● **PROVIDED RECORDS**
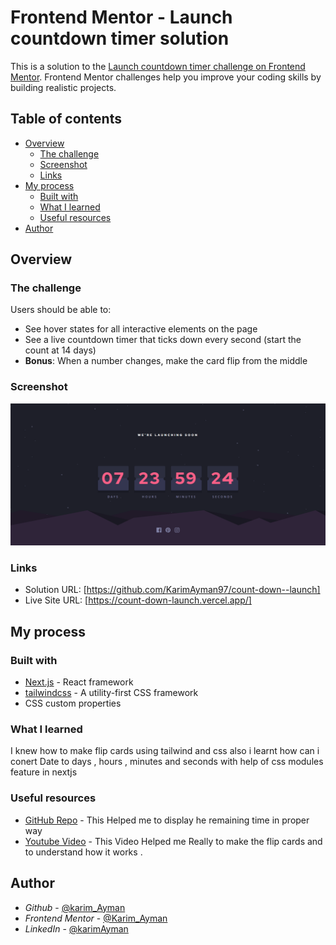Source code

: # Frontend Mentor - Launch countdown timer solution

This is a solution to the [Launch countdown timer challenge on Frontend Mentor](https://www.frontendmentor.io/challenges/launch-countdown-timer-N0XkGfyz-). Frontend Mentor challenges help you improve your coding skills by building realistic projects.

## Table of contents

- [Overview](#overview)
  - [The challenge](#the-challenge)
  - [Screenshot](#screenshot)
  - [Links](#links)
- [My process](#my-process)
  - [Built with](#built-with)
  - [What I learned](#what-i-learned)
  - [Useful resources](#useful-resources)
- [Author](#author)

## Overview

### The challenge

Users should be able to:

- See hover states for all interactive elements on the page
- See a live countdown timer that ticks down every second (start the count at 14 days)
- **Bonus**: When a number changes, make the card flip from the middle

### Screenshot

![](./public/images/screenshot.png)

### Links

- Solution URL: [https://github.com/KarimAyman97/count-down--launch]
- Live Site URL: [https://count-down-launch.vercel.app/]

## My process

### Built with

- [Next.js](https://nextjs.org/) - React framework
- [tailwindcss](https://tailwindcss.com/) - A utility-first CSS framework
- CSS custom properties

### What I learned

I knew how to make flip cards using tailwind and css also i learnt how can i conert Date to days , hours , minutes and seconds with help of css modules feature in nextjs

### Useful resources

- [GitHub Repo](https://github.com/fvaldes0109/FM-launch-countdown-timer) - This Helped me to display he remaining time in proper way
- [Youtube Video](https://www.youtube.com/watch?v=p_6IuhmBsfc&t=2s) - This Video Helped me Really to make the flip cards and to understand how it works .

## Author

- _Github_ - [@karim_Ayman](https://github.com/KarimAyman97)
- _Frontend Mentor_ - [@Karim_Ayman](https://www.frontendmentor.io/profile/KarimAyman97)
- _LinkedIn_ - [@karimAyman](https://www.linkedin.com/in/karimayman97/)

● **TASK OBJECTIVE**
Give back, word for word, only the lines from the one containing "### What I learned" through the closing line of the entries.

● **WRITTEN REPLY**
### What I learned

I knew how to make flip cards using tailwind and css also i learnt how can i conert Date to days , hours , minutes and seconds with help of css modules feature in nextjs

### Useful resources

- [GitHub Repo](https://github.com/fvaldes0109/FM-launch-countdown-timer) - This Helped me to display he remaining time in proper way
- [Youtube Video](https://www.youtube.com/watch?v=p_6IuhmBsfc&t=2s) - This Video Helped me Really to make the flip cards and to understand how it works .

## Author

- _Github_ - [@karim_Ayman](https://github.com/KarimAyman97)
- _Frontend Mentor_ - [@Karim_Ayman](https://www.frontendmentor.io/profile/KarimAyman97)
- _LinkedIn_ - [@karimAyman](https://www.linkedin.com/in/karimayman97/)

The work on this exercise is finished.